The beautiful season of Advent invites us to make our own the prophecies and prayers and poetry of the people of old in their longing for the promised Saviour. We tap into their ways of “looking forward to” his coming. In that way Christmas will mean more to us.
But it’s not just about remembering the past: Advent is also about looking forward to his Second coming. Here the language changes: in today’s Gospel (Mark 13:24-37) Jesus speaks of “signs in the sun and moon and stars” and turmoil and anguish. So what does this mean?
First of all, it is not a literal description of the end-time. The authors of scripture were not writing science. In fact, like everyone else in their day, their understandings were pre-scientific. When they had recourse to apocalyptic language it was precisely because what happens at the end of time exceeds all human understanding. There is no language for it.
The dramatic language of turmoil is justified by the need to draw our attention to a radical disjunction between life as we presently know it and the wonderful future God has in store for us. But this disjunction is between an existence lived within time and an existence outside of time. This is why we are warned not to cling to the present forms of life, because they will pass away.

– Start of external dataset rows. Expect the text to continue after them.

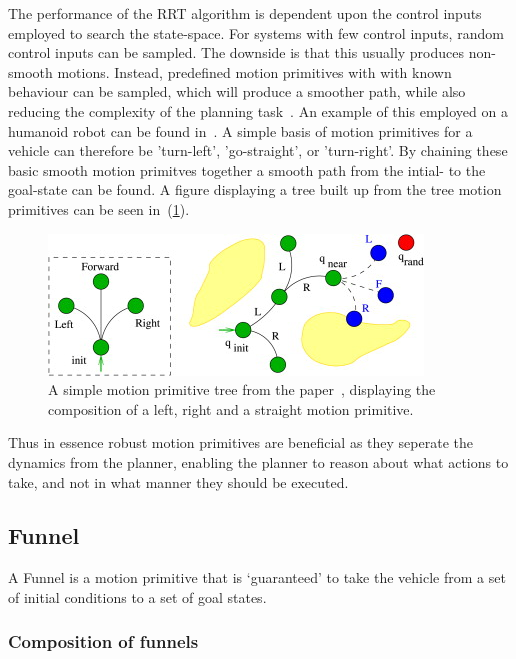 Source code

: The performance of the \ac{RRT} algorithm is dependent upon the control inputs
employed to search the state-space. For systems with few control inputs, random
control inputs can be sampled. The downside is that this usually produces
non-smooth motions. Instead, predefined motion primitives with with known
behaviour can be sampled, which will produce a smoother path, while also
reducing the complexity of the planning
task~\cite{vonasekGlobalMotionPlanning2013}. An example of this employed on a
humanoid robot can be found in~\cite{hauserUsingMotionPrimitives2008}. A simple
basis of motion primitives for a vehicle can therefore be 'turn-left',
'go-straight', or 'turn-right'. By chaining these basic smooth motion primitves
together a smooth path from the intial- to the goal-state can be found. A figure
displaying a tree built up from the tree motion primitives can be seen
in~(\ref{fig:motion-primitive-tree}).

\begin{figure}
  \centering
  \includegraphics[scale=.5]{figures/preliminaries/motion-primitive-tree}
  \caption{A simple motion primitive tree from the
    paper~\cite{vonasekHighlevelMotionPlanning2015}, displaying the composition
    of a left, right and a straight motion primitive.}
  \label{fig:motion-primitive-tree}
\end{figure}

Thus in essence robust motion primitives are beneficial as they seperate the
dynamics from the planner, enabling the planner to reason about what actions to
take, and not in what manner they should be executed.

\subsection{Funnel}

A Funnel is a motion primitive that is `guaranteed' to take the vehicle from a
set of initial conditions to a set of goal states.

\subsubsection{Composition of funnels}


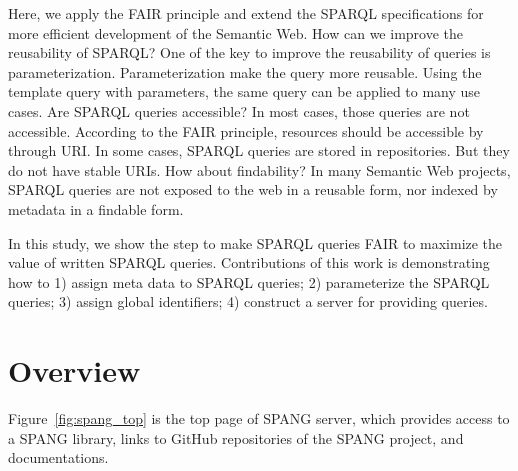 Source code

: \documentclass[runningheads]{llncs}
\begin{document}

Here, we apply the FAIR principle and extend the SPARQL specifications for more efficient development of the Semantic Web.
How can we improve the reusability of SPARQL?
One of the key to improve the reusability of queries is parameterization.
Parameterization make the query more reusable.
Using the template query with parameters, the same query can be applied to many use cases.
Are SPARQL queries accessible? In most cases, those queries are not accessible. According to the FAIR principle, resources should be accessible by through URI. In some cases, SPARQL queries are stored in repositories. But they do not have stable URIs. How about findability? 
In many Semantic Web projects, 
SPARQL queries are not exposed to the web in a reusable form, nor indexed by metadata in a findable form.

In this study, we show the step to make SPARQL queries FAIR to maximize the value of written SPARQL queries.
Contributions of this work is demonstrating how to
1) assign meta data to SPARQL queries;
2) parameterize the SPARQL queries;
3) assign global identifiers;
4) construct a server for providing queries.




\section{Overview}

Figure~\ref{fig:spang_top} is the top page of SPANG server, which provides access to a SPANG library, links to GitHub repositories of the SPANG project, and documentations.
\end{document}
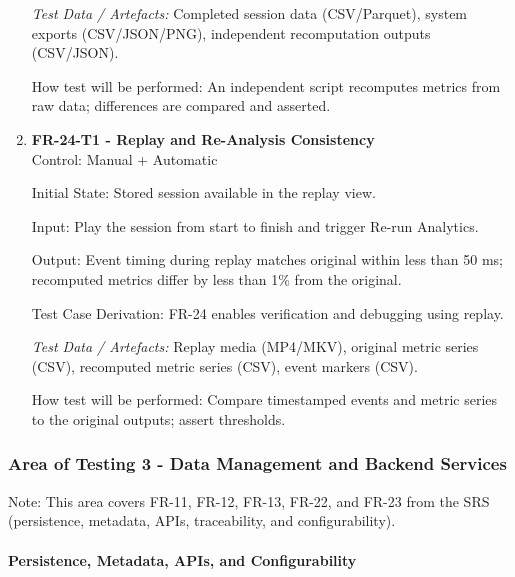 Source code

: \documentclass[12pt, titlepage]{article}
\begin{document}
\begin{enumerate}
\textit{Test Data / Artefacts:} Completed session data (CSV/Parquet), system exports (CSV/JSON/PNG), independent recomputation outputs (CSV/JSON).

How test will be performed: An independent script recomputes metrics from raw data; differences are compared and asserted.

\item \textbf{FR-24-T1 - Replay and Re-Analysis Consistency} \\

Control: Manual + Automatic

Initial State: Stored session available in the replay view.

Input: Play the session from start to finish and trigger Re-run Analytics.

Output: Event timing during replay matches original within less than 50 ms; recomputed metrics differ by less than 1\% from the original.

Test Case Derivation: FR-24 enables verification and debugging using replay.

\textit{Test Data / Artefacts:} Replay media (MP4/MKV), original metric series (CSV), recomputed metric series (CSV), event markers (CSV).

How test will be performed: Compare timestamped events and metric series to the original outputs; assert thresholds.

\end{enumerate}


\subsubsection{Area of Testing 3 - Data Management and Backend Services}

Note: This area covers FR-11, FR-12, FR-13, FR-22, and FR-23 from the SRS (persistence, metadata, APIs, traceability, and configurability).

\paragraph{Persistence, Metadata, APIs, and Configurability}
\end{document}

The disjunction is not a dualistic disjunction between creation itself and ‘heaven’ or ‘salvation’. We do not live on the planet as if on a stage, waiting for our turn to be taken off, and leaving the universe to eventually become some sort of eternal dust bin – that would fall short of what we know about God’s love for all creation and God’s immersion in human history. St Paul tells us the whole of creation is “in travail” – in a struggle to be born, to become what eventually it will be through union with the Risen Christ. In him creation is already made new; through belonging to him we belong to it.
We are part of the universe; our lives are part of its life. It started as gases, which eventually became the physical components of the planets. Much later, life emerged, and later still, consciousness. That’s us! In us the universe attained consciousness; in us the cosmos awakens to its own meaning, and in us it gives thanks for its existence.

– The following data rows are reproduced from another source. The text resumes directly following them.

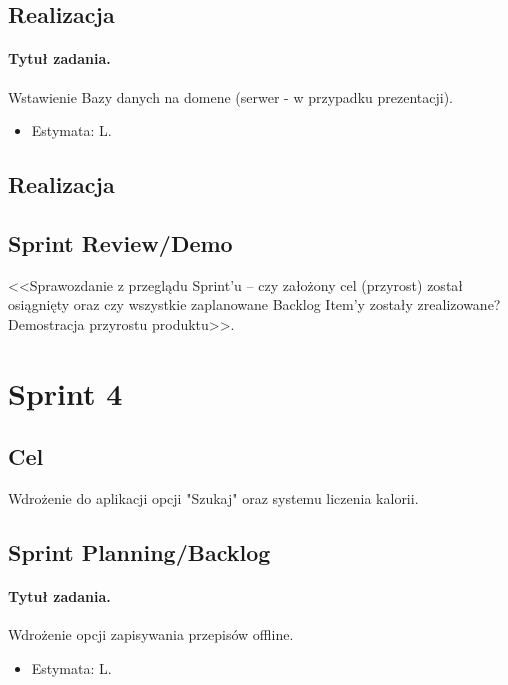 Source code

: \documentclass[a4paper]{article}
\begin{document}
	\subsection{Realizacja}
	
	
	\paragraph{Tytuł zadania.} Wstawienie Bazy danych na domene (serwer - w przypadku prezentacji).
	\begin{itemize}
		\item Estymata: L.
	\end{itemize}
	
	
	\subsection{Realizacja}
	
	
	
	\subsection{Sprint Review/Demo}
	<<Sprawozdanie z przeglądu Sprint'u -- czy założony cel (przyrost) został osiągnięty oraz czy wszystkie zaplanowane Backlog Item'y zostały zrealizowane? Demostracja przyrostu produktu>>.
	
	
	\section{Sprint 4}
	
	\subsection{Cel} Wdrożenie do aplikacji opcji "Szukaj" oraz systemu liczenia kalorii.
	
	\subsection{Sprint Planning/Backlog}
	
	\paragraph{Tytuł zadania.} Wdrożenie opcji zapisywania przepisów offline.
	\begin{itemize}
		\item Estymata: L.
	\end{itemize}
	
\end{document}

Its thanksgiving reaches a climax in the celebration of Eucharist: “In the Eucharist, the whole cosmos gives thanks to God. The Eucharist is itself an act of cosmic love.” (Pope Francis, LS 236). “Even when the Eucharist is celebrated on the humble altar of a country church, it is always in some way celebrated on the altar of the world. It unites Heaven and earth. It embraces and permeates all creation” (Pope John Paul II, Eccl. De Eucharistia, 8).
The “new creation” can only be of God’s making – just as Jesus’ resurrection was God’s doing. But God has chosen to work in and through us, enabling us to participate in what God is doing. This means that our own expressions of love and compassion contribute to what the fully redeemed universe will look like. No sacrifice for what is good or true or right or beautiful is ever wasted. Or, as the Council put it: “all the good fruits of human nature and of human enterprise, we shall find again, cleansed and transfigured” (GS 39). Nothing precious to us is ever lost.
The first generation of Christians so much looked forward to his coming again, and prayed that it would be soon! What has happened to us that we don’t? Is this season of Advent a time to rediscover why Jesus meant so much to them, why they loved him, and longed for his coming again?